I have a relatively simple problem for which I require an intelligent solution.
There are two rooms, each with 15 vases inside (30 in total).
Room A has a diamond hidden in one of the vases. This diamond is worth 1x
In Room B, there is also a diamond hidden in one of the vases, but this diamond is worth 2x
I'm allowed to search first in Room A and then in Room B, but I can only search inside 15 vases in total.
What is the optimal way to distribute my searches so that I'm always maximizing my profits? How can I extend this problem to diamonds with even bigger value differences? (i.e. 1x vs 3x)
Best, AC
This answer is wrong; I’ll be correcting it shortly.
“Maximizing my profits” isn’t a well-defined objective in a probabilistic setting. I’ll assume that you want to maximize the expected profit.

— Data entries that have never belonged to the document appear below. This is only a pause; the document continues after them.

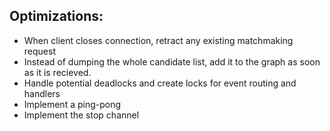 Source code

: ## Optimizations:

- When client closes connection, retract any existing matchmaking request
- Instead of dumping the whole candidate list, add it to the graph as soon as it is recieved.
- Handle potential deadlocks and create locks for event routing and handlers
- Implement a ping-pong
- Implement the stop channel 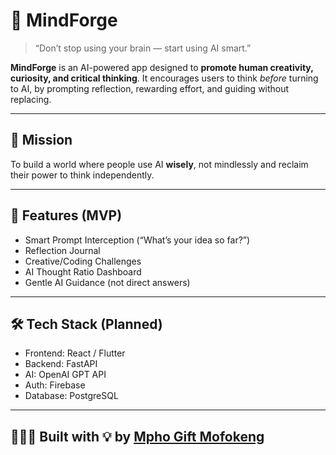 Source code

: # 🧠 MindForge

> “Don’t stop using your brain — start using AI smart.”

**MindForge** is an AI-powered app designed to **promote human creativity, curiosity, and critical thinking**. It encourages users to think *before* turning to AI, by prompting reflection, rewarding effort, and guiding without replacing.

---

## 🎯 Mission

To build a world where people use AI **wisely**, not mindlessly and reclaim their power to think independently.

---

## 🌟 Features (MVP)

- Smart Prompt Interception (“What’s your idea so far?”)
- Reflection Journal
- Creative/Coding Challenges
- AI Thought Ratio Dashboard
- Gentle AI Guidance (not direct answers)

---

## 🛠️ Tech Stack (Planned)

- Frontend: React / Flutter
- Backend: FastAPI
- AI: OpenAI GPT API
- Auth: Firebase
- Database: PostgreSQL

---

## 👩🏽‍💻 Built with 💡 by [Mpho Gift Mofokeng](https://github.com/GiftM5)
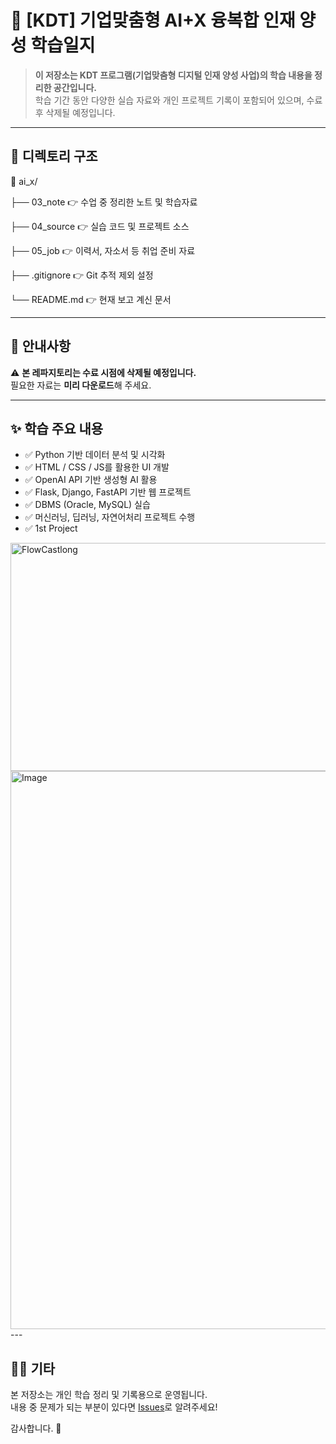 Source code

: # 📘 [KDT] 기업맞춤형 AI+X 융복합 인재 양성 학습일지

> **이 저장소는 KDT 프로그램(기업맞춤형 디지털 인재 양성 사업)의 학습 내용을 정리한 공간입니다.**  
> 학습 기간 동안 다양한 실습 자료와 개인 프로젝트 기록이 포함되어 있으며, 수료 후 삭제될 예정입니다.  

---

## 📁 디렉토리 구조
📂 ai_x/

├── 03_note 👉 수업 중 정리한 노트 및 학습자료

├── 04_source 👉 실습 코드 및 프로젝트 소스

├── 05_job 👉 이력서, 자소서 등 취업 준비 자료

├── .gitignore 👉 Git 추적 제외 설정

└── README.md 👉 현재 보고 계신 문서

---

## 📌 안내사항

⚠️ **본 레파지토리는 수료 시점에 삭제될 예정입니다.**  
필요한 자료는 **미리 다운로드**해 주세요.

---

## ✨ 학습 주요 내용

- ✅ Python 기반 데이터 분석 및 시각화
- ✅ HTML / CSS / JS를 활용한 UI 개발
- ✅ OpenAI API 기반 생성형 AI 활용
- ✅ Flask, Django, FastAPI 기반 웹 프로젝트
- ✅ DBMS (Oracle, MySQL) 실습
- ✅ 머신러닝, 딥러닝, 자연어처리 프로젝트 수행
- ✅ 1st Project
<img width="1489" height="365" alt="FlowCastlong" src="https://github.com/user-attachments/assets/26bff312-950e-44a3-b7d3-9d739392947b" />
<img width="628" height="893" alt="Image" src="https://github.com/user-attachments/assets/c58e6d76-4a08-47c7-b326-bba39ef28ff0" />
---

## 🙋‍♀️ 기타

본 저장소는 개인 학습 정리 및 기록용으로 운영됩니다.  
내용 중 문제가 되는 부분이 있다면 [Issues](https://github.com/사용자명/저장소명/issues)로 알려주세요!

감사합니다. 🙏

Every vase in room $A$ is worth an expected $\frac1{15}x$, whereas every vase in room $B$ is worth an expected $\frac2{15}x$, so you should search only in room $B$.
You might be confused by the prospect of finding the total value of $3x$ if you first search in room $A$, but by linearity of expectation you can’t gain from that in expectation. Whatever you gain in chances of finding the $1x$ diamond, you lose in chances of finding the $2x$ diamond, leading to a net loss in expectation.
This holds for any ratio of values of the diamonds.